Sebagaimana yang mungkin telah diperkirakan para penggemar, pertandingan pembuka Grup H menampilkan gelombang demi gelombang dominasi Spanyol di babak pertama.
Namun, yang tidak disangka, Spanyol harus memasuki jeda babak pertama dengan skor imbang 0-0 melawan Tanjung Verde, meskipun mereka mencatatkan 13 tembakan dan nilai 1.33xG yang menguntungkan.
Di tengah kepahlawanan dan penyelamatan gemilang dari kiper Tanjung Verde, Vozinha, satu pemain Spanyol berhasil memecahkan rekor Piala Dunia yang luar biasa, yang telah bertahan selama 60 tahun.
Lini depan Spanyol, tanpa kehadiran Lamine Yamal, terlihat kurang tajam di babak pertama melawan Tanjung Verde.
Dari 13 tembakan yang gagal dikonversi oleh Spanyol di babak pertama, penyerang mereka, Mikel Oyarzabal, bahkan belum menyentuh bola hingga menjelang menit ke-40 — dan hal itu memecahkan rekor buruk di ajang Piala Dunia.
Oyarzabal, yang bermain untuk Real Sociedad, telah membuktikan dirinya sebagai pembeda bagi Spanyol, namun ia membutuhkan bola untuk bisa berperan maksimal.
Penyerang Real Sociedad tersebut tampil impresif di Liga Spanyol musim 2025/26 dengan torehan 15 gol.
Bersama klubnya, ia rata-rata mencatat lebih dari 37 sentuhan per pertandingan dalam 34 penampilan, namun para penggemar sepak bola tidak akan menyangka hal itu dengan melihat performanya di babak pertama melawan Tanjung Verde.
Oyarzabal menjadi pemain pertama sejak tahun 1966 yang gagal menyentuh bola selama 30 menit pertama dalam pertandingan Piala Dunia.
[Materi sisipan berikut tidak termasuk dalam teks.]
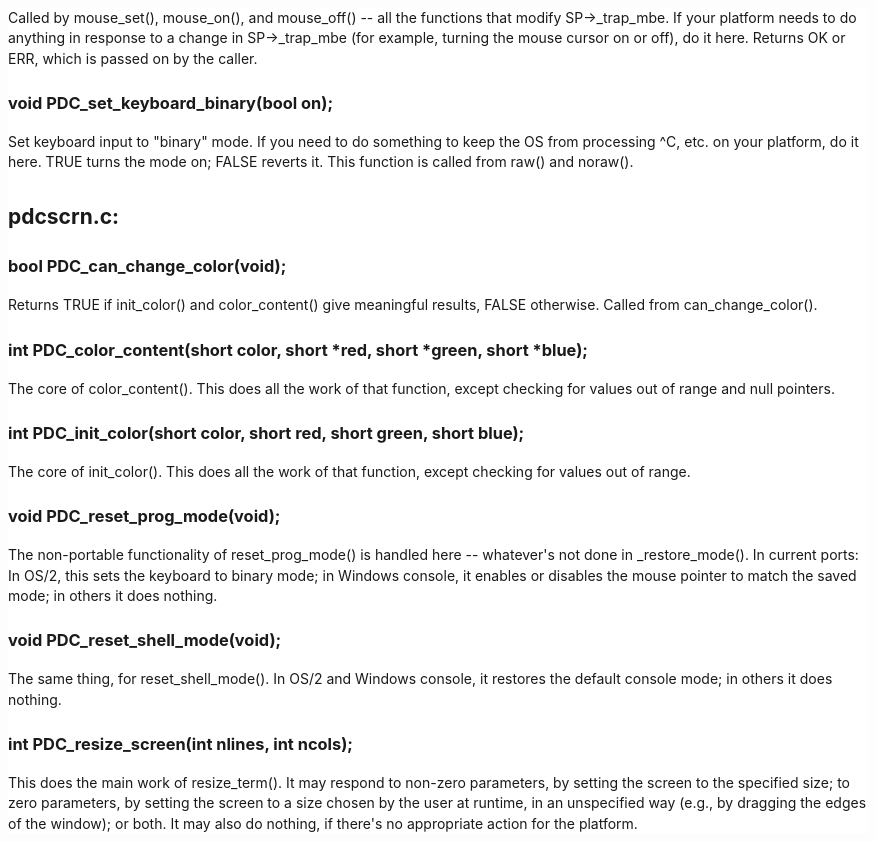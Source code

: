 Called by mouse_set(), mouse_on(), and mouse_off() -- all the functions
that modify SP->_trap_mbe. If your platform needs to do anything in
response to a change in SP->_trap_mbe (for example, turning the mouse
cursor on or off), do it here. Returns OK or ERR, which is passed on by
the caller.

### void PDC_set_keyboard_binary(bool on);

Set keyboard input to "binary" mode. If you need to do something to keep
the OS from processing ^C, etc. on your platform, do it here. TRUE turns
the mode on; FALSE reverts it. This function is called from raw() and
noraw().


pdcscrn.c:
----------

### bool PDC_can_change_color(void);

Returns TRUE if init_color() and color_content() give meaningful
results, FALSE otherwise. Called from can_change_color().

### int PDC_color_content(short color, short *red, short *green, short *blue);

The core of color_content(). This does all the work of that function,
except checking for values out of range and null pointers.

### int PDC_init_color(short color, short red, short green, short blue);

The core of init_color(). This does all the work of that function,
except checking for values out of range.

### void PDC_reset_prog_mode(void);

The non-portable functionality of reset_prog_mode() is handled here --
whatever's not done in _restore_mode(). In current ports: In OS/2, this
sets the keyboard to binary mode; in Windows console, it enables or
disables the mouse pointer to match the saved mode; in others it does
nothing.

### void PDC_reset_shell_mode(void);

The same thing, for reset_shell_mode(). In OS/2 and Windows console, it
restores the default console mode; in others it does nothing.

### int PDC_resize_screen(int nlines, int ncols);

This does the main work of resize_term(). It may respond to non-zero
parameters, by setting the screen to the specified size; to zero
parameters, by setting the screen to a size chosen by the user at
runtime, in an unspecified way (e.g., by dragging the edges of the
window); or both. It may also do nothing, if there's no appropriate
action for the platform.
Kesulitan untuk memberikan bola ke kaki sang penyerang tetap berlanjut, bahkan setelah ia akhirnya mendapatkan sentuhan pertamanya terhadap bola yang sangat dinantikan itu.
Pemain berusia 29 tahun tersebut menutup babak pertama dengan dua peluang — keduanya lewat sundulan — satu diselamatkan kiper dan satu lagi melenceng di sisi kanan gawang.
Absennya kreativitas Lamine Yamal tampak sangat jelas, terutama bagi Mikel Oyarzabal.
Meski kesulitan Spanyol dalam melibatkan Oyarzabal, babak pertama tetap dikuasai oleh pasukan Luis De La Fuente dalam hampir semua aspek permainan, kecuali mencetak gol.
Spanyol mencatat jumlah umpan lebih dari dua kali lipat dibandingkan Tanjung Verde, menguasai 70% penguasaan bola, dan hanya kebobolan tiga tembakan dengan total xG sebesar 0.04.
Pertandingan pun berakhir dengan hasil imbang 0-0 yang mengecewakan. Jika Spanyol ingin tampil lebih baik di laga berikutnya, mungkin memastikan bola sampai ke kaki penyerang mereka sebelum menit ke-30 bisa menjadi langkah yang tepat.